Inducible nitric oxide synthase inhibition potentiates multiple organ dysfunction induced by endotoxin in conscious rats

This study was designed to investigate the effects of inducible nitric oxide synthase (iNOS) inhibition with S-methylisothiourea (SMT) and L-N6-(1-iminoethyl)-lysine (L-Nil) on the endotoxemia induced by intravenous lipopolysaccharide (LPS, 10 mg/kg) in conscious rats. Arterial pressure (AP), heart rate (HR), WBC, platelets, plasma nitrite/nitrate, tumor necrosis factor alpha (TNF alpha), and biochemical factors were measured for 24 hours after LPS with or without iNOS inhibitors.

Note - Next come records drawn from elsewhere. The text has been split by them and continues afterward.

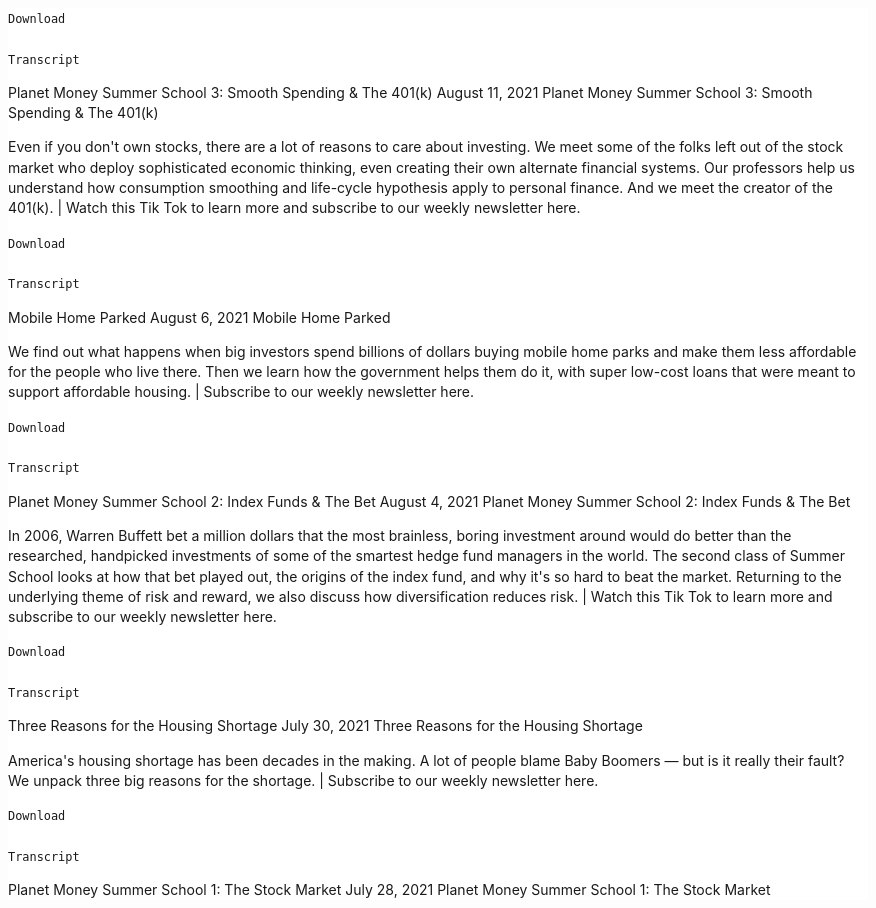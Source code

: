     Download

    Transcript

Planet Money Summer School 3: Smooth Spending & The 401(k)
August 11, 2021
Planet Money Summer School 3: Smooth Spending & The 401(k)

Even if you don't own stocks, there are a lot of reasons to care about investing. We meet some of the folks left out of the stock market who deploy sophisticated economic thinking, even creating their own alternate financial systems. Our professors help us understand how consumption smoothing and life-cycle hypothesis apply to personal finance. And we meet the creator of the 401(k). | Watch this Tik Tok to learn more and subscribe to our weekly newsletter here.

    Download

    Transcript

Mobile Home Parked
August 6, 2021
Mobile Home Parked

We find out what happens when big investors spend billions of dollars buying mobile home parks and make them less affordable for the people who live there. Then we learn how the government helps them do it, with super low-cost loans that were meant to support affordable housing. | Subscribe to our weekly newsletter here.

    Download

    Transcript

Planet Money Summer School 2: Index Funds & The Bet
August 4, 2021
Planet Money Summer School 2: Index Funds & The Bet

In 2006, Warren Buffett bet a million dollars that the most brainless, boring investment around would do better than the researched, handpicked investments of some of the smartest hedge fund managers in the world. The second class of Summer School looks at how that bet played out, the origins of the index fund, and why it's so hard to beat the market. Returning to the underlying theme of risk and reward, we also discuss how diversification reduces risk. | Watch this Tik Tok to learn more and subscribe to our weekly newsletter here.

    Download

    Transcript

Three Reasons for the Housing Shortage
July 30, 2021
Three Reasons for the Housing Shortage

America's housing shortage has been decades in the making. A lot of people blame Baby Boomers — but is it really their fault? We unpack three big reasons for the shortage. | Subscribe to our weekly newsletter here.

    Download

    Transcript

Planet Money Summer School 1: The Stock Market
July 28, 2021
Planet Money Summer School 1: The Stock Market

RT-PCR was employed to determine the iNOS and endothelial NOS (eNOS) mRNA. Pathologic examinations of the liver and heart were performed. SMT and L-Nil improved the systemic hypotension and increased the HR after LPS. These agents attenuated the LPS-induced leukocytopenia and thrombocytopenia and the increase in nitrite/nitrate. However, iNOS inhibition aggravated the LPS-induced changes in TNF alpha all biochemical factors, and the hepatic and cardiac tissue damage. The iNOS mRNA, but not the eNOS, was reduced. Our results in conscious rats indicate that iNOS inhibition enhances the organ dysfunction and tissue damage in sepsis. The discrepancy may be attributed to the method for evaluating the sepsis and the effects of anesthesia. Further investigation is required to ensure the effects of iNOS inhibition on sepsis before iNOS inhibitors can be applied in clinical cases with sepsis.